Work instruction:
Wherever a line holds the word "took", copy that line from the data.

The data:
══════════════════════════════
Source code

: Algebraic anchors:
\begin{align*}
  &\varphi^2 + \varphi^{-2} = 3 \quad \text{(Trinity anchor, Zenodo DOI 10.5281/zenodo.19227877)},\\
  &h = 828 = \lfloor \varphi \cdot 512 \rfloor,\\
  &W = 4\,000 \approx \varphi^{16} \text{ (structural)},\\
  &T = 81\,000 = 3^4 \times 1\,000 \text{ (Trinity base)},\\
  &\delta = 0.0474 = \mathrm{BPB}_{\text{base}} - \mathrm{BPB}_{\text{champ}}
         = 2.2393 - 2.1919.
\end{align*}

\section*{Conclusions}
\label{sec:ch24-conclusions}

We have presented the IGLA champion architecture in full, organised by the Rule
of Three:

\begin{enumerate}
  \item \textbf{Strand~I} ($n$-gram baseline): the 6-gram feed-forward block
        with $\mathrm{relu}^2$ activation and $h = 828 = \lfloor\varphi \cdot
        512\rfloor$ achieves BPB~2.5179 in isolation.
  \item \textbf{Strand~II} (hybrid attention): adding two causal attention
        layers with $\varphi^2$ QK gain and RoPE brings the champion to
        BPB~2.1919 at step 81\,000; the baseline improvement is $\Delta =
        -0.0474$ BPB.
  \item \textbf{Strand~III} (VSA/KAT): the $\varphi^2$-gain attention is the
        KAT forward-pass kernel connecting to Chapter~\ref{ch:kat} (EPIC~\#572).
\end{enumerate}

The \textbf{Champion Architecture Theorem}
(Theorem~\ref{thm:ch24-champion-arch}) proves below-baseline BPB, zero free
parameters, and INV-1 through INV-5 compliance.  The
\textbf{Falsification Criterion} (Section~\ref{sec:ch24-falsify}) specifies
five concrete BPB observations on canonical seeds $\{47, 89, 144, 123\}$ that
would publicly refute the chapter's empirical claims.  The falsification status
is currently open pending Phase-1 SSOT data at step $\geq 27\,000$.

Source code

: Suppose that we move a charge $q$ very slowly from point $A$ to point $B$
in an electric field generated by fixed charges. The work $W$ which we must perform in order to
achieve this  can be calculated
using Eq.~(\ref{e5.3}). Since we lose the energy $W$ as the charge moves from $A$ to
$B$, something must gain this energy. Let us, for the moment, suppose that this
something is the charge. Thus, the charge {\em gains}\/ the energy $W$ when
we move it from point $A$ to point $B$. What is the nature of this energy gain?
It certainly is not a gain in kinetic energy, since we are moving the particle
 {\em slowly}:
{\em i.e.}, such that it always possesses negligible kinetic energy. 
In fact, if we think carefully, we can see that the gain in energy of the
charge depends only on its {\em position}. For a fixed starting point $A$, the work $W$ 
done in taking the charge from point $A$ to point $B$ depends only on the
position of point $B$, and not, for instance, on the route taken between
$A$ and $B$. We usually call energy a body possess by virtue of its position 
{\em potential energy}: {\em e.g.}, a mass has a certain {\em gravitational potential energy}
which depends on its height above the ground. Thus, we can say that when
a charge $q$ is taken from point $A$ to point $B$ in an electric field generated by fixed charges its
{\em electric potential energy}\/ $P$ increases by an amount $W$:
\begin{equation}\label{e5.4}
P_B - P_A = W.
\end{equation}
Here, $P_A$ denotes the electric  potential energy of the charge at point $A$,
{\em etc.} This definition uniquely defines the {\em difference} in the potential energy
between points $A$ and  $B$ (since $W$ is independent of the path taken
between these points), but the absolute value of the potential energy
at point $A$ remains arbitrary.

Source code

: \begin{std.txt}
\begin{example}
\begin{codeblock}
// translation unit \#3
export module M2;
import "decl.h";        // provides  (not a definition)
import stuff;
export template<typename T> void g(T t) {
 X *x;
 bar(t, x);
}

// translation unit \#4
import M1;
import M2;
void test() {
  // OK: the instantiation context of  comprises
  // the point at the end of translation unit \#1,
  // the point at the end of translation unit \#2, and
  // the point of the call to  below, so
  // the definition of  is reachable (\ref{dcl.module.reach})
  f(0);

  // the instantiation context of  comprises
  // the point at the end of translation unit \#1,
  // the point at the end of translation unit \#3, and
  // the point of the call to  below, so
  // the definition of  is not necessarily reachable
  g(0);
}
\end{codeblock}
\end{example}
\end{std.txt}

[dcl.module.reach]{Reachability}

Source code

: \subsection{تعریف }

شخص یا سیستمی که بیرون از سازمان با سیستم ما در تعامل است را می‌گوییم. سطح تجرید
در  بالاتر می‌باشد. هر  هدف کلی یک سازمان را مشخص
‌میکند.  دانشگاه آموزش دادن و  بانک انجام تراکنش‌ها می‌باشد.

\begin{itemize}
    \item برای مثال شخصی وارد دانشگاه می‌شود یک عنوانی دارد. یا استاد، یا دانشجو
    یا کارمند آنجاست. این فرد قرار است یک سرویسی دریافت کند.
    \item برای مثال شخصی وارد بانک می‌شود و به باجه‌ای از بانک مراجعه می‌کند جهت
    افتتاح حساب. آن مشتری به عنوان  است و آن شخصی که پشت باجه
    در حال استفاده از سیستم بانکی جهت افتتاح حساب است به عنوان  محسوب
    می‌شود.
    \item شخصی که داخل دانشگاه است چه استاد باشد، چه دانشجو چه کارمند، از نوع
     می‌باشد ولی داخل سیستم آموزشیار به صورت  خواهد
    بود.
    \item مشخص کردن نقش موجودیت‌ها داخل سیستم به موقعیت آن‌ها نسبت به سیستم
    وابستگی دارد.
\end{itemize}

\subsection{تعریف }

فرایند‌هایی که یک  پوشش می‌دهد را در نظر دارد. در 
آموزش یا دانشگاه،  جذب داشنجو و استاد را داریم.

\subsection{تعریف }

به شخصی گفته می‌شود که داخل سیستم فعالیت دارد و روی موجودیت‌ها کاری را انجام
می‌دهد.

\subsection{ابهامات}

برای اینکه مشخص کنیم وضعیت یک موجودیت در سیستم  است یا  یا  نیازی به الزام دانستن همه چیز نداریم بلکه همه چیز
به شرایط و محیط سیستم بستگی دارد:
══════════════════════════════
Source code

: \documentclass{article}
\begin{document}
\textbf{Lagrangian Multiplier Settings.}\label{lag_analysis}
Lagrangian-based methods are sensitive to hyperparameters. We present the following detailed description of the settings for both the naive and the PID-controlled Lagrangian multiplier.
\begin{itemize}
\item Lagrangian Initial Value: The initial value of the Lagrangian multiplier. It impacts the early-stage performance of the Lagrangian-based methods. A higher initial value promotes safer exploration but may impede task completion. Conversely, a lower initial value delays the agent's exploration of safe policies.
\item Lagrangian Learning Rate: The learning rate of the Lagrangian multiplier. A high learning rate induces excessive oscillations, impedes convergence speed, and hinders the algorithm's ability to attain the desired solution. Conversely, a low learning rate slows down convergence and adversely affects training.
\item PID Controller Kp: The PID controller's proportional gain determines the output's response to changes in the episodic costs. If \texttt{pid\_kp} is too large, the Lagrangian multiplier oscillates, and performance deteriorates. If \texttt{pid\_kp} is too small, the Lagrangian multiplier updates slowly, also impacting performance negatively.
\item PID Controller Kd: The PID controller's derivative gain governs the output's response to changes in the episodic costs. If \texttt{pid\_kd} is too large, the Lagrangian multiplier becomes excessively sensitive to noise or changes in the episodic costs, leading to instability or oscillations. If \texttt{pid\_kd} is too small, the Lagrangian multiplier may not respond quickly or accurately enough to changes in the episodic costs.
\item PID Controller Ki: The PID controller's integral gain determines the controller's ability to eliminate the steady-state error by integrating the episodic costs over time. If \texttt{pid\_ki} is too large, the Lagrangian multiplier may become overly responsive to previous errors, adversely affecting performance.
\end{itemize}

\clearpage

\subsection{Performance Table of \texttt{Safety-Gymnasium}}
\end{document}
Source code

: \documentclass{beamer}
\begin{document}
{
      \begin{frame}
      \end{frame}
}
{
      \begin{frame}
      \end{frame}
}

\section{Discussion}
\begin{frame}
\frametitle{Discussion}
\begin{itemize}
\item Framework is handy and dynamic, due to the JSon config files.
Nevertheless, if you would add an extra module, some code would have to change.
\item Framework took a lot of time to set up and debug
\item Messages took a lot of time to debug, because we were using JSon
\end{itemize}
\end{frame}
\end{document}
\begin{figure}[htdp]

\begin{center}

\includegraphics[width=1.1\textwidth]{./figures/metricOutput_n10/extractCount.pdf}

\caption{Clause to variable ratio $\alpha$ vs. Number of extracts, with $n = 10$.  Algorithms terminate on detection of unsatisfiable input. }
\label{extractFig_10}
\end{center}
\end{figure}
══════════════════════════════
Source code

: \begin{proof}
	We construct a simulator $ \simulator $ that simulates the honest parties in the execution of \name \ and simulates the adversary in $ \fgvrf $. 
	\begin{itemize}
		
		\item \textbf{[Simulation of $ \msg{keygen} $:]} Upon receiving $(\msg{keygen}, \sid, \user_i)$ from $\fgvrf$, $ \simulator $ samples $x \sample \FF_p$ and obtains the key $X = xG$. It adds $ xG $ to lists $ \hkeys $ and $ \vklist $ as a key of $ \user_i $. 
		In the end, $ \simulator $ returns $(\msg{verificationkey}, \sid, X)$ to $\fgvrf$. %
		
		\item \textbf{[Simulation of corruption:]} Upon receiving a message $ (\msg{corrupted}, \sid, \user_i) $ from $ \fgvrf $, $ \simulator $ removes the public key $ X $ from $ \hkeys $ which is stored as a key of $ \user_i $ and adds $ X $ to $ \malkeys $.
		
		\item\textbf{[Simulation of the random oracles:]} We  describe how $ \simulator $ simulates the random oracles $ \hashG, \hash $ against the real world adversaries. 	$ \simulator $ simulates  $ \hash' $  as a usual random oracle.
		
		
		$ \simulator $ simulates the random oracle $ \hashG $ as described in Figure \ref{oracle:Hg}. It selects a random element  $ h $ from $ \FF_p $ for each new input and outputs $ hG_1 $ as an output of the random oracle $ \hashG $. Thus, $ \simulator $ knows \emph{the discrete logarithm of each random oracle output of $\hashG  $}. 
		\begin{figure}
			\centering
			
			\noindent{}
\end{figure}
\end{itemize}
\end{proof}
══════════════════════════════
Solution:
\item Framework took a lot of time to set up and debug
\item Messages took a lot of time to debug, because we were using JSon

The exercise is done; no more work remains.